En immersion avant les législatives : parachutage de Poutou, crise agricole, ancrage du RN… dans l’Aude, un sentiment de “chaos”

En immersion avant les législatives : parachutage de Poutou, crise agricole, ancrage du RN… dans l’Aude, un sentiment de "chaos"

Nicolas Lassalle, éleveur de vaches Gasconne : Midi Libre – SYLVIE CAMBON

Après les manifestations agricoles de l’hiver dernier, que disent agriculteurs, éleveurs, viticulteurs de la politique ? Dans l’Aude, Midi Libre a mesuré le malaise ambiant, auprès des éleveurs des terres isolées de la Montagne noire comme aux portes du littoral.

Les agriculteurs et la politique dans l’Aude ? "On a eu le Midi rouge, on en est loin. Ça explose, puis on continue comme avant", observe un connaisseur du monde agricole. C’est ici, il y a un an, qu’un viticulteur lâche "Va faire la soupe salope" à Marine Tondelier, secrétaire nationale d’EELV, et à la députée Sandrine Rousseau. Les trois députés RN du département ont repris l’insulte en toute impunité, dans une manifestation agricole.

Gagnée par le député Christophe Barthès en 2022, la première circonscription est la "circo" de Mailhac, la commune de Gérard Schivardi, candidat d’extrême gauche à la présidentielle, en 2007. Philippe Poutou, un autre prétendant à la présidence de la République, vient d’y être parachuté par le Nouveau Front populaire.

On connaît le contexte : le monde "paysan" est moribond, de l’élevage à la vigne. De l’élevage à la vigne, du nord au sud, c’est la route tracée depuis Moussels, sur la commune des Martys, dans la Montagne Noire, aux confins du Tarn, aux portes de la Méditerranée, à Lézignan-Corbières.

Nicolas Lassalle, éleveur de Gasconne dans la Montagne noire : "Au salon de l’agriculture pour faire la photo"

"C’est le chaos" : Nicolas Lassalle, 62 ans, éleveur de Gasconne des Pyrénées, dans la Montagne noire, aux Martys et à Labastide-Esparbairenque, président de l’Interveb (Interprofession bétail et viandes d’Occitanie), est "très très très inquiet" : "Il y a la peste, le choléra, et au milieu, le typhus", résume l’Audois "authentique rustique et apolitique", qui joue parfois de son homonymie avec Jean Lassalle.
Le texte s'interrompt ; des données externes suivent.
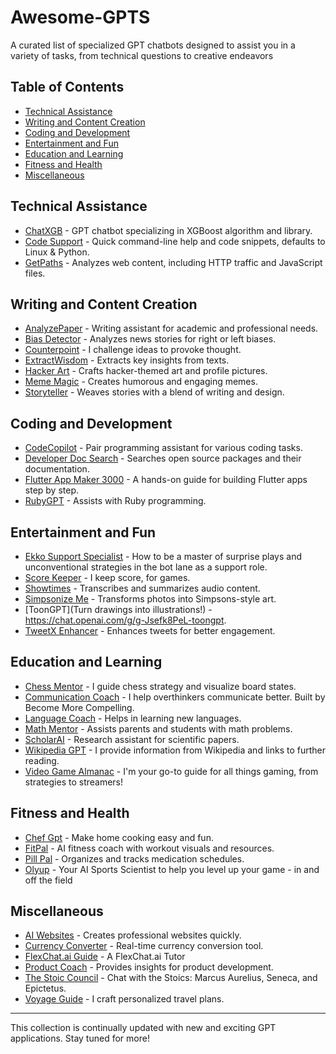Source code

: # Awesome-GPTS
A curated list of specialized GPT chatbots designed to assist you in a variety of tasks, from technical questions to creative endeavors

## Table of Contents
- [Technical Assistance](#technical-assistance)
- [Writing and Content Creation](#writing-and-content-creation)
- [Coding and Development](#coding-and-development)
- [Entertainment and Fun](#entertainment-and-fun)
- [Education and Learning](#education-and-learning)
- [Fitness and Health](#fitness-and-health)
- [Miscellaneous](#miscellaneous)

## Technical Assistance
- [ChatXGB](https://chat.openai.com/g/g-dq9i42tRO-chatxgb) - GPT chatbot specializing in XGBoost algorithm and library.
- [Code Support](https://chat.openai.com/g/g-H8YSZ3jLX-code-support) - Quick command-line help and code snippets, defaults to Linux & Python.
- [GetPaths](https://chat.openai.com/g/g-6Bcjkotez-getpaths) - Analyzes web content, including HTTP traffic and JavaScript files.

## Writing and Content Creation
- [AnalyzePaper](https://chat.openai.com/g/g-WIlexDAW5-analyzepaper) - Writing assistant for academic and professional needs.
- [Bias Detector](https://chat.openai.com/g/g-8A1t4cWhP-bias-detector) - Analyzes news stories for right or left biases.
- [Counterpoint](https://chat.openai.com/g/g-Xgf5oBbeg-counterpoint) - I challenge ideas to provoke thought.
- [ExtractWisdom](https://chat.openai.com/g/g-gmeHD0Ayr-extractwisdom) - Extracts key insights from texts.
- [Hacker Art](https://chat.openai.com/g/g-LjmHKgJZO-hacker-art-by-rez0) - Crafts hacker-themed art and profile pictures.
- [Meme Magic](https://chat.openai.com/g/g-SQTa6OMNN) - Creates humorous and engaging memes.
- [Storyteller](https://chat.openai.com/g/g-dmgFloZ5w-storyteller) - Weaves stories with a blend of writing and design.

## Coding and Development
- [CodeCopilot](https://chat.openai.com/g/g-2DQzU5UZl) - Pair programming assistant for various coding tasks.
- [Developer Doc Search](https://chat.openai.com/g/g-AINygIiYy-developer-doc-search) - Searches open source packages and their documentation.
- [Flutter App Maker 3000](https://chat.openai.com/g/g-sizZKl9zO-flutter-app-maker-3000) - A hands-on guide for building Flutter apps step by step.
- [RubyGPT](https://chat.openai.com/g/g-ASMq03VdH-rubygpt) - Assists with Ruby programming.

## Entertainment and Fun
- [Ekko Support Specialist](https://chat.openai.com/g/g-cxFRZ3mWq-ekko-support-specialist) - How to be a master of surprise plays and unconventional strategies in the bot lane as a support role.
- [Score Keeper](https://chat.openai.com/g/g-MxzItjzF7-score-keeper) - I keep score, for games.
- [Showtimes](https://chat.openai.com/g/g-gNH4K4Egg-shownotes) - Transcribes and summarizes audio content.
- [Simpsonize Me](https://chat.openai.com/g/g-tcmMldCYy-simpsonize-me) - Transforms photos into Simpsons-style art.
- [ToonGPT](Turn drawings into illustrations!) - https://chat.openai.com/g/g-Jsefk8PeL-toongpt.
- [TweetX Enhancer](https://chat.openai.com/g/g-tMp039mDw) - Enhances tweets for better engagement.

## Education and Learning
- [Chess Mentor](https://chat.openai.com/g/g-3gN0X2dAM-chess-mentor) - I guide chess strategy and visualize board states.
- [Communication Coach](https://chat.openai.com/g/g-cvL6Fk76M-communication-coach) - I help overthinkers communicate better. Built by Become More Compelling.
- [Language Coach](https://chat.openai.com/g/g-0g6ZdEtv6-language-coach) - Helps in learning new languages.
- [Math Mentor](https://chat.openai.com/g/g-ENhijiiwK) - Assists parents and students with math problems.
- [ScholarAI](https://chat.openai.com/g/g-L2HknCZTC-scholarai) - Research assistant for scientific papers.
- [Wikipedia GPT](https://chat.openai.com/g/g-fgfUNNL5K-wikipedia-gpt) - I provide information from Wikipedia and links to further reading.
- [Video Game Almanac](https://chat.openai.com/g/g-CXIpGA7ub-video-game-almanac) - I'm your go-to guide for all things gaming, from strategies to streamers!

## Fitness and Health
- [Chef Gpt](https://chat.openai.com/g/g-gX6f9h3yO-chef-gpt) - Make home cooking easy and fun.
- [FitPal](https://chat.openai.com/g/g-zoXbeHp7G) - AI fitness coach with workout visuals and resources.
- [Pill Pal](https://chat.openai.com/g/g-oHDhbozdt-pill-pal) - Organizes and tracks medication schedules.
- [Olyup](https://chat.openai.com/g/g-JlDoaXFrU-olyup) - Your AI Sports Scientist to help you level up your game - in and off the field

## Miscellaneous
- [AI Websites](https://chat.openai.com/g/g-WTUuSzTOj-ai-websites) - Creates professional websites quickly.
- [Currency Converter](https://chat.openai.com/g/g-ZNvavsN3l) - Real-time currency conversion tool.
- [FlexChat.ai Guide](https://chat.openai.com/g/g-UMvFKMQxt-flexchat-ai-guide) - A FlexChat.ai Tutor
- [Product Coach](https://chat.openai.com/g/g-e0xH6MMQs-product-coach) - Provides insights for product development.
- [The Stoic Council](https://chat.openai.com/g/g-OjydyOs4O-the-stoic-council) - Chat with the Stoics: Marcus Aurelius, Seneca, and Epictetus.
- [Voyage Guide](https://chat.openai.com/g/g-MDExvbFqe-voyage-guide) - I craft personalized travel plans.




---

This collection is continually updated with new and exciting GPT applications. Stay tuned for more!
En ce moment, il doit composer avec la vie "au ralenti" dans les cabinets ministériels, "sans représentant pour défendre le monde paysan".

Il a aussi les yeux sur une autre élection, celle des chambres d’agriculture, en 2025 : "Il se pourrait que plusieurs basculent".
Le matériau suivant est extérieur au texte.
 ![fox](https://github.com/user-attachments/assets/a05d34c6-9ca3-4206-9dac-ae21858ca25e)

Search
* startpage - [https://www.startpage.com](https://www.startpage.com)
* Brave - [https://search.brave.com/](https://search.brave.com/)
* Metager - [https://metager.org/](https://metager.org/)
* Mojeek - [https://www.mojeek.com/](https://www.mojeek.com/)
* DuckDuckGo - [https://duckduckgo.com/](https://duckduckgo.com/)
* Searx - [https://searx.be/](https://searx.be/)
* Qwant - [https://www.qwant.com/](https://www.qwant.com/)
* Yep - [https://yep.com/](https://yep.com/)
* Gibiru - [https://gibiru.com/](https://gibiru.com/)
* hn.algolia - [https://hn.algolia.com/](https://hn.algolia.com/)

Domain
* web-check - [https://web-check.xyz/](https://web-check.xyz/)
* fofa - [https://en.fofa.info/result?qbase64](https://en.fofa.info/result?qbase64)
Le représentant FNSEA, qui "ne conçoit pas ne pas être acteur de mon environnement", il est premier adjoint à Labastide-Esparbairenque, 50 habitants. C’est son sixième mandat : "Le village a voté RN aux Européennes, on est pourtant dans un fief socialiste", rappelle-t-il, sur les terres de feu Raymond Courrière.

"Allez nous foutre Poutou, aussi ! Qu’est-ce que vous voulez qu’il vienne voir la misère !…. Barthès fait le boulot, même si on est au trou du cul du monde. On n’a pas trop vu les derniers élus PS. Les politiques viennent juste faire la photo au salon de l’agriculture. Je me suis fait taper sur les doigts parce que j’avais discuté avec Marion Maréchal. Mais j’ai aussi parlé avec Raphaël Glucksmann ! Et les années précédentes avec Marine Le Pen, Chirac ; Sarkozy… Je me fous des étiquettes, ce qui m’intéresse, ce sont les gens compétents".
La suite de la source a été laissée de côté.